Other remembrances noted a dark spot on Bradlee’s career — the revelation in 1991 that one of his reporters had fabricated a Pulitzer Prize-winning story about an 8-year-old heroin addict in a black neighborhood. Bradlee regretted that he and his staff had not been more vigilant in confirming the sources. He admitted that his failure reflected his staff’s limited familiarity with the black community of Washington, D.C. But Maass’ article cited the event as proof the editor was willing to call “bullshit on himself.” Remnick admired Bradlee’s conduct. “Sometimes it’s how someone acts in his or her worst moments that is the measure of that person,” he wrote.

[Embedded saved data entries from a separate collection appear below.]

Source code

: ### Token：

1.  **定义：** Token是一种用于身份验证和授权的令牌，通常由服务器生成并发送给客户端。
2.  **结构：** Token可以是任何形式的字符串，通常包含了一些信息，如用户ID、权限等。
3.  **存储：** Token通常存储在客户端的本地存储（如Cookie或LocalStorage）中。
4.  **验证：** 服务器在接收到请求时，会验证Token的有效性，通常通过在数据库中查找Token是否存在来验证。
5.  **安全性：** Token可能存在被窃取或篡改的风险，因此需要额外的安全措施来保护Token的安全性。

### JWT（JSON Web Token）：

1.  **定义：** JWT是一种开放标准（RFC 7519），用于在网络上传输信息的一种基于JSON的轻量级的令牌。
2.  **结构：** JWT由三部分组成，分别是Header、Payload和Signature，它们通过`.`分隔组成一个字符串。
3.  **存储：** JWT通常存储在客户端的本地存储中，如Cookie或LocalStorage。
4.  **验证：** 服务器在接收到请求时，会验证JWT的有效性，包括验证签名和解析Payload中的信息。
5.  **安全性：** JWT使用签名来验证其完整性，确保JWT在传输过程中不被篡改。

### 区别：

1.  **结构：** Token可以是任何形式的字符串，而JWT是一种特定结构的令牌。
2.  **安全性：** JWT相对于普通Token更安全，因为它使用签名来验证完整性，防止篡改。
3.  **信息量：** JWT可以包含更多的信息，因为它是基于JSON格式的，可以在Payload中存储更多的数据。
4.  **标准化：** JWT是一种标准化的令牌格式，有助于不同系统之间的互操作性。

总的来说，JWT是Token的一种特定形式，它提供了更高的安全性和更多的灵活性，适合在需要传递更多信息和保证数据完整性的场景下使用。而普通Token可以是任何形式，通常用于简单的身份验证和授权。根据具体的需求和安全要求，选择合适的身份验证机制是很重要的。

Other remembrances noted the many recognitions Bradlee received from universities and various organizations throughout the latter part of his life. One came from the French government for being “one of those who stood up to denounce French-bashing” at “the height of the controversy over Iraq.” Few of his eulogizers, however, seem to have noted the irony in the editor’s receipt of the Presidential Medial of Freedom from Barack Obama in 2013. The president who seeks to punish whistle-blowers and reporters who publish damning leaks documenting government wrongdoing — and whom New York Times reporter James Risen (who is being prosecuted by the Justice Department for refusing to reveal a CIA source) called “hypocritical” for his statements of support for press freedom and the “greatest enemy of press freedom in a generation” — awarded Bradlee the medal in 2013 because the editor had “successfully challenged the Federal Government over the right to publish the Pentagon Papers.”

Regardless of who gave out the award, however, a review of Bradlee’s life and career makes it clear that he deserved it. Truthdig Editor-in-Chief Robert Scheer said the editor “was gutsy without putting on airs, a truly redeeming quality for someone who did his job so excellently.” Many journalists from younger generations are only now learning of his example. We at Truthdig hope it remains for many generations to come. Ben Bradlee is our Truthdigger of the Week.